◆ **ENTRIES SHOWN**

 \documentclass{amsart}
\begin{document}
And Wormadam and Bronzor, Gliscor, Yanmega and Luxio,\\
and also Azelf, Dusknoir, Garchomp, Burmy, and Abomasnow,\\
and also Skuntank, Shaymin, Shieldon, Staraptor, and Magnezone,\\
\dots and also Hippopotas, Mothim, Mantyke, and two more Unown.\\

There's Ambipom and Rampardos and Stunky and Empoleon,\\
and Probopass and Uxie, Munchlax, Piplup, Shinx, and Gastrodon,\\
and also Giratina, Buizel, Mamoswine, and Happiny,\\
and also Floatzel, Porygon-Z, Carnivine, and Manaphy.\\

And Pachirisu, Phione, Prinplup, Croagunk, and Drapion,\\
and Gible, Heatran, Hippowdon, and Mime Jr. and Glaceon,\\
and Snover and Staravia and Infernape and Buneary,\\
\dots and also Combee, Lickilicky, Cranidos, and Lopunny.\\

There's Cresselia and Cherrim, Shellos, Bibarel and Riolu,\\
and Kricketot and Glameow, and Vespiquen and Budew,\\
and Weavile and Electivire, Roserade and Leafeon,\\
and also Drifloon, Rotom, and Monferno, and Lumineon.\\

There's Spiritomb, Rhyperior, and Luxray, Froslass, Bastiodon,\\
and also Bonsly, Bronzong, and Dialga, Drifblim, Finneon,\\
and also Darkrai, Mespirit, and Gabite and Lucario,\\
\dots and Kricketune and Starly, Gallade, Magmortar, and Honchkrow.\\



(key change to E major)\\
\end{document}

...

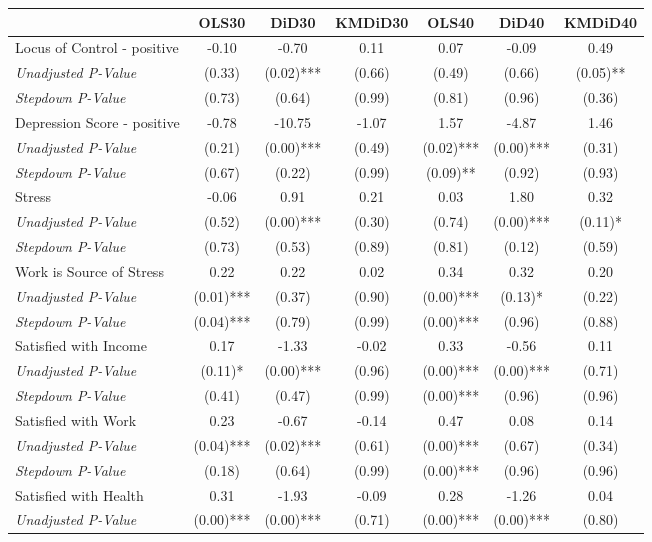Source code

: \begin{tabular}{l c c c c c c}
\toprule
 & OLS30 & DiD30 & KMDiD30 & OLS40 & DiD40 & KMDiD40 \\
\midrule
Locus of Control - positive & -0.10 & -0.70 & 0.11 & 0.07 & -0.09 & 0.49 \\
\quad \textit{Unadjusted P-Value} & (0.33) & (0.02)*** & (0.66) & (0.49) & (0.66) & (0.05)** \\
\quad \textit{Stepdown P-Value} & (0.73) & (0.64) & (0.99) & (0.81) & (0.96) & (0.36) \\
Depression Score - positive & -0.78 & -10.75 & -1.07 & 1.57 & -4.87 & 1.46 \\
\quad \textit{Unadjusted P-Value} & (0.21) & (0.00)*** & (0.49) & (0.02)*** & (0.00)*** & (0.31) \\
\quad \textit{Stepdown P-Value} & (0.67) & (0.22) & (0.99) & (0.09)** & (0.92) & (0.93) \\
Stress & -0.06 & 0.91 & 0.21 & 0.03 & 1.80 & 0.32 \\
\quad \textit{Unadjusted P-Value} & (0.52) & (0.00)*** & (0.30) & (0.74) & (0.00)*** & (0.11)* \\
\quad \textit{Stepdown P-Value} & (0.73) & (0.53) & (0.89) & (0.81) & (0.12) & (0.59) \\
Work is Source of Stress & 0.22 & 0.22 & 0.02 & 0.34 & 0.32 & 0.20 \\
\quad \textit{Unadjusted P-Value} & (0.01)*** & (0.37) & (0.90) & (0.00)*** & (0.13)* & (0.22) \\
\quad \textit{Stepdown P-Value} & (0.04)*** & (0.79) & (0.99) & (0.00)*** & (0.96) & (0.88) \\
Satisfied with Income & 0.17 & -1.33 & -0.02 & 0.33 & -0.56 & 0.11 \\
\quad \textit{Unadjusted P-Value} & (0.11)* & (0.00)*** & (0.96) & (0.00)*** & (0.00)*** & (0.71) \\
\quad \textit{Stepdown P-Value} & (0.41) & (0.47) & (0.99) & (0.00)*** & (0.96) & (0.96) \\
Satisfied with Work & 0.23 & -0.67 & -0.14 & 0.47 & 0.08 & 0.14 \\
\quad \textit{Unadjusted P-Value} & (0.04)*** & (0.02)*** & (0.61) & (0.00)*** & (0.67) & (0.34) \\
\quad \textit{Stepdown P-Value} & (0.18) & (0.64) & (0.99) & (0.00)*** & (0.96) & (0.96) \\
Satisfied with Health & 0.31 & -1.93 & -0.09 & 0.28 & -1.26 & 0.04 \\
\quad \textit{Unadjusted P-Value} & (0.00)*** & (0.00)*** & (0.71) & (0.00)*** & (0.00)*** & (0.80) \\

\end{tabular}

◆ **WORK TO COMPLETE**
Go through the listing above and list every line that has the word "dots".

◆ **SOLUTION FOR THIS PROBLEM**
\dots and also Hippopotas, Mothim, Mantyke, and two more Unown.\\
\dots and also Combee, Lickilicky, Cranidos, and Lopunny.\\
\dots and Kricketune and Starly, Gallade, Magmortar, and Honchkrow.\\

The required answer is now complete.